Problem: From the entries below, copy every line that has the word "died".

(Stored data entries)
⁂

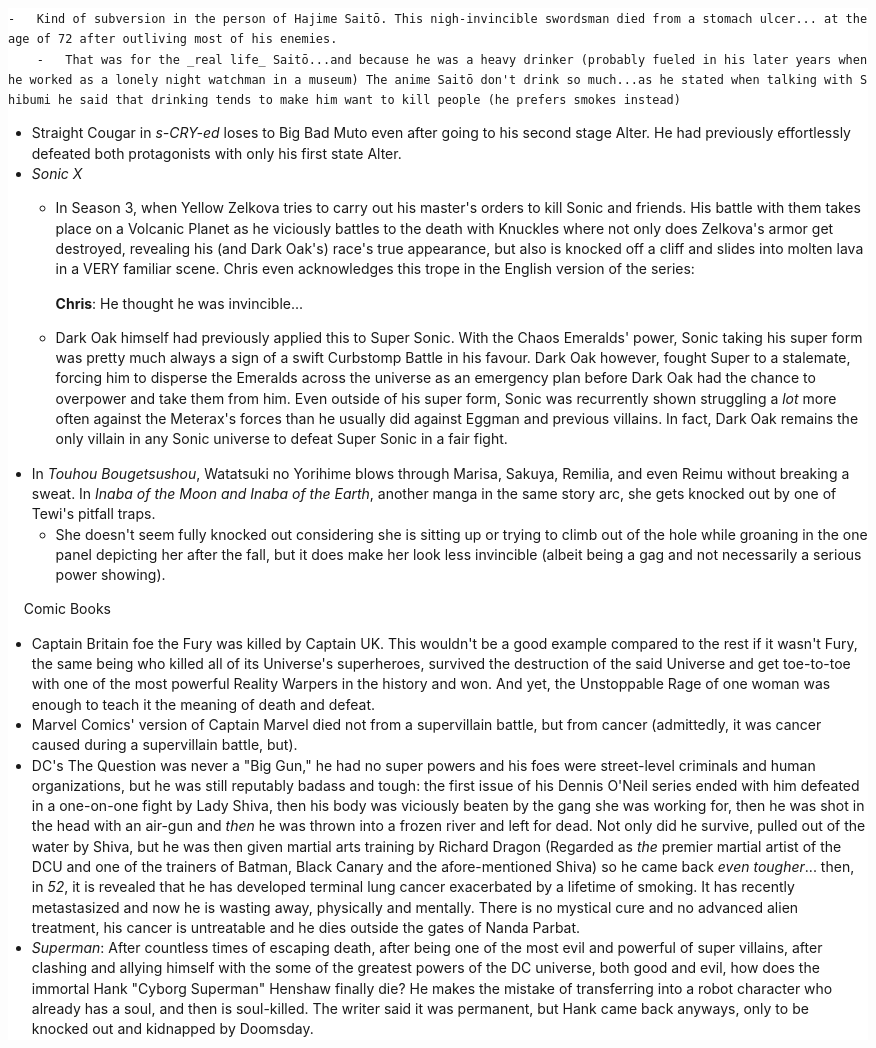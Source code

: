     -   Kind of subversion in the person of Hajime Saitō. This nigh-invincible swordsman died from a stomach ulcer... at the age of 72 after outliving most of his enemies.
        -   That was for the _real life_ Saitō...and because he was a heavy drinker (probably fueled in his later years when he worked as a lonely night watchman in a museum) The anime Saitō don't drink so much...as he stated when talking with Shibumi he said that drinking tends to make him want to kill people (he prefers smokes instead)
-   Straight Cougar in _s-CRY-ed_ loses to Big Bad Muto even after going to his second stage Alter. He had previously effortlessly defeated both protagonists with only his first state Alter.
-   _Sonic X_
    -   In Season 3, when Yellow Zelkova tries to carry out his master's orders to kill Sonic and friends. His battle with them takes place on a Volcanic Planet as he viciously battles to the death with Knuckles where not only does Zelkova's armor get destroyed, revealing his (and Dark Oak's) race's true appearance, but also is knocked off a cliff and slides into molten lava in a VERY familiar scene. Chris even acknowledges this trope in the English version of the series:
        
        **Chris**: He thought he was invincible...
        
    -   Dark Oak himself had previously applied this to Super Sonic. With the Chaos Emeralds' power, Sonic taking his super form was pretty much always a sign of a swift Curbstomp Battle in his favour. Dark Oak however, fought Super to a stalemate, forcing him to disperse the Emeralds across the universe as an emergency plan before Dark Oak had the chance to overpower and take them from him. Even outside of his super form, Sonic was recurrently shown struggling a _lot_ more often against the Meterax's forces than he usually did against Eggman and previous villains. In fact, Dark Oak remains the only villain in any Sonic universe to defeat Super Sonic in a fair fight.
-   In _Touhou Bougetsushou_, Watatsuki no Yorihime blows through Marisa, Sakuya, Remilia, and even Reimu without breaking a sweat. In _Inaba of the Moon and Inaba of the Earth_, another manga in the same story arc, she gets knocked out by one of Tewi's pitfall traps.
    -   She doesn't seem fully knocked out considering she is sitting up or trying to climb out of the hole while groaning in the one panel depicting her after the fall, but it does make her look less invincible (albeit being a gag and not necessarily a serious power showing).

    Comic Books 

-   Captain Britain foe the Fury was killed by Captain UK. This wouldn't be a good example compared to the rest if it wasn't Fury, the same being who killed all of its Universe's superheroes, survived the destruction of the said Universe and get toe-to-toe with one of the most powerful Reality Warpers in the history and won. And yet, the Unstoppable Rage of one woman was enough to teach it the meaning of death and defeat.
-   Marvel Comics' version of Captain Marvel died not from a supervillain battle, but from cancer (admittedly, it was cancer caused during a supervillain battle, but).
-   DC's The Question was never a "Big Gun," he had no super powers and his foes were street-level criminals and human organizations, but he was still reputably badass and tough: the first issue of his Dennis O'Neil series ended with him defeated in a one-on-one fight by Lady Shiva, then his body was viciously beaten by the gang she was working for, then he was shot in the head with an air-gun and _then_ he was thrown into a frozen river and left for dead. Not only did he survive, pulled out of the water by Shiva, but he was then given martial arts training by Richard Dragon (Regarded as _the_ premier martial artist of the DCU and one of the trainers of Batman, Black Canary and the afore-mentioned Shiva) so he came back _even tougher_... then, in _52_, it is revealed that he has developed terminal lung cancer exacerbated by a lifetime of smoking. It has recently metastasized and now he is wasting away, physically and mentally. There is no mystical cure and no advanced alien treatment, his cancer is untreatable and he dies outside the gates of Nanda Parbat.
-   _Superman_: After countless times of escaping death, after being one of the most evil and powerful of super villains, after clashing and allying himself with the some of the greatest powers of the DC universe, both good and evil, how does the immortal Hank "Cyborg Superman" Henshaw finally die? He makes the mistake of transferring into a robot character who already has a soul, and then is soul-killed. The writer said it was permanent, but Hank came back anyways, only to be knocked out and kidnapped by Doomsday.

⁂

Exercise answer:
:     -   Kind of subversion in the person of Hajime Saitō. This nigh-invincible swordsman died from a stomach ulcer... at the age of 72 after outliving most of his enemies.
-   Marvel Comics' version of Captain Marvel died not from a supervillain battle, but from cancer (admittedly, it was cancer caused during a supervillain battle, but).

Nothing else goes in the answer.